There’s no getting around it — Mario Bava’s one space opera is now confirmed as a classic. Barry Sullivan and Norma Bengell must oppose invisible aliens that possess the corpses of their fellow space men. Bava’s ‘gothic’ Haunted Planet recipe just adds more weird colored lights and swirling fog to his supernatural Gothic formula. The designs are excellent and the results unique, from the odd spacecraft to the kinky costumes. The show is also genuinely influential, as should be well known to every fan of more modern sci-fi / horror films. The new HD remaster is an improvement, too!

Planet of the Vampires
KL Studio Classics
1965 / Color / 1:85 widescreen / 88 min. / Terrore nello spazio, Planet of Blood, The Demon Planet / Street Date July 26, 2022 / available through Kino Lorber / 29.95
Starring: Barry Sullivan, Norma Bengell, Ángel Aranda, Evi Marandi, Stelio Candelli, Franco Andrei, Fernando Villena, Mario Morales, Ivan Rassimov.
Cinematography: Antonio Rinaldi, Antonio Pérez Olea
Set Decoration: Giorgio Giovannini
Costume Design: Gabriele Mayer
Film Editors: Romana Fortini, Antonio Gimeno
Original Music: Gino Marinuzzi, Jr.
Italian writing credits:
Sceneggiatura: Ib Melchior, Callisto Cosulich, Antonio Román, Alberto Bevilacqua, Mario Bava, Rafael J. Salvia
American writing credits:
Screenplay by Ib Melchior, Louis M. Heyward, screen story by Ib Melchior
Based on the story “One Night of 21 Hours” by
Renato Pestriniero
Produced by Fulvio Lucisano
Directed by
Mario Bava

Kino Lorber improves on the 2014 Scorpion Releasing/Kino Blu-ray release with a Special Edition Blu-ray that touts a new transfer. That’s good news, although we’re still talking about the standard A.I.P. cut of the film as released in the United States; we’re told that foreign versions differ slightly in content. Kino adds a new commentary to sweeten the mix.

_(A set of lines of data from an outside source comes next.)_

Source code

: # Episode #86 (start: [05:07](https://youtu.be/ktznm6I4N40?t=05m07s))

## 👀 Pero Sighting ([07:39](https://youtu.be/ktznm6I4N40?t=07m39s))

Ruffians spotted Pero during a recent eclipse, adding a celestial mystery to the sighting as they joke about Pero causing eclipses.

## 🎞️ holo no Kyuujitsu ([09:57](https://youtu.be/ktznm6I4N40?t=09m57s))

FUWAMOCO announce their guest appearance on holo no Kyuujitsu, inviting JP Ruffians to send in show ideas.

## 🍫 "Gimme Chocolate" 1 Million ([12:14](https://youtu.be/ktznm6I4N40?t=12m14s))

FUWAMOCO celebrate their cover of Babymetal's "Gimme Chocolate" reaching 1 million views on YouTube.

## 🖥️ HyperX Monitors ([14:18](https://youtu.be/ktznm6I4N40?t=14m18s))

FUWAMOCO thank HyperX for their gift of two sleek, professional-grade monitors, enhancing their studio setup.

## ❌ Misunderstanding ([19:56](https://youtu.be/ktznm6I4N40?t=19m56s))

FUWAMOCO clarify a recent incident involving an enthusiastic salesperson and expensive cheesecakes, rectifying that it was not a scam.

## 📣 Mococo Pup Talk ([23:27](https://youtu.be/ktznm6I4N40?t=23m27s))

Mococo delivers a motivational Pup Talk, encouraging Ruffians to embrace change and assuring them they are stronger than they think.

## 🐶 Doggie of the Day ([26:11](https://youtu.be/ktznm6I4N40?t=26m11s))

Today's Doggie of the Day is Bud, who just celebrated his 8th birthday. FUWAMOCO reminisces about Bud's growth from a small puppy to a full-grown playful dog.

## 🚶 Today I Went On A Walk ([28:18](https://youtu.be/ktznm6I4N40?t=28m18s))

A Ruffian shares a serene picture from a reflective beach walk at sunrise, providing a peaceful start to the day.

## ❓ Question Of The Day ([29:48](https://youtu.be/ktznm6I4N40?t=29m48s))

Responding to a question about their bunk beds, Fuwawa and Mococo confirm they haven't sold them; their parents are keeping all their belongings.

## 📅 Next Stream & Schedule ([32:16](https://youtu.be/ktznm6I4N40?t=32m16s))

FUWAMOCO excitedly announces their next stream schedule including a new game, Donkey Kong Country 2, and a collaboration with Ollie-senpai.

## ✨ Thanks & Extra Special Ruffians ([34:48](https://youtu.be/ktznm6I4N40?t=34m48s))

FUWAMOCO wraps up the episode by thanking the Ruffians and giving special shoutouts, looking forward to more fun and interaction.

We’d be wrong to call Planet of the Vampires Mario Bava’s first foray into science fiction. Back in his ‘take over for other directors’ days, the cinematographer reportedly directed most of Paolo Heusch’s 1958 La morte viene dallo spazio, aka The Day the Sky Exploded. And it was established early on that most if not all of Riccardo Freda’s Caltiki, il mostro immortale is Bava’s show too. Planet of the Vampires is notable for its genre ambition. No scenes take place on Earth. For a full 90 minutes we’re either in space, on a completely weird nightmare planet, or within the interiors of spaceships that needed to be designed from the ground up. That’s the same ‘gotta do list’ that MGM tackled for Forbidden Planet. Sticking a photo blow-up in front of the camera just wouldn’t hack it.

Mario Bava’s fanciful lighting style is so diverting that it can be fairly considered a special effect on its own. Most every shot applies the in-the-camera trick film techniques that made Bava the go-to guy for fantastic visuals in ’50s Italian cinema. The continuity of style led to Planet being tagged as a ‘Gothic’ Sci-fi, especially in America where the title identifies its resurrected astronaut corpses as vampires. In 1965, with the Italo horror cycle on the wane, an alien planet inhabited by undead spirits was a novel idea.


The nightmare begins when the twin spaceships Argos and Galliot alight on the volcanic and foggy planet Aura. Soon after landing, Argos’ Captain Mark Markary (Barry Sullivan) and Sanya (Norma Bengell) of the Argos can barely restrain members of the crew from maiming each other in inexplicable fits of violence. Worse, when they trek to the Galliot they discover its entire crew dead, with evidence pointing to an orgy of killing. While the Argos is being repaired some crewmembers report seeing strange lights. Mark and Sanya then investigate a derelict alien craft nearby. It is littered with the skeletal remains of grotesque alien creatures. When the astronauts’ hastily buried casualties begin returning from their graves, a terrible secret finally becomes obvious: spectral Auran beings can possess their dead bodies and turn them against the living.

Had it been released a couple of years later, Planet of the Vampires might have become a noted ‘trip’ film — its atmosphere of colored smoke, weird lighting and the strange costumes are more expressive than the the psychedelic exploitation films that would follow. Bava could toss off these delicate visual effects and complex lighting schemes at a dizzying pace. The dreamlike atmospheres he creates are not the outer space of Stanley Kubrick. The spaceships could belong to Buck Rogers, and the planet Aura could be a mythic Hell from Bava’s Hercules in the Haunted World.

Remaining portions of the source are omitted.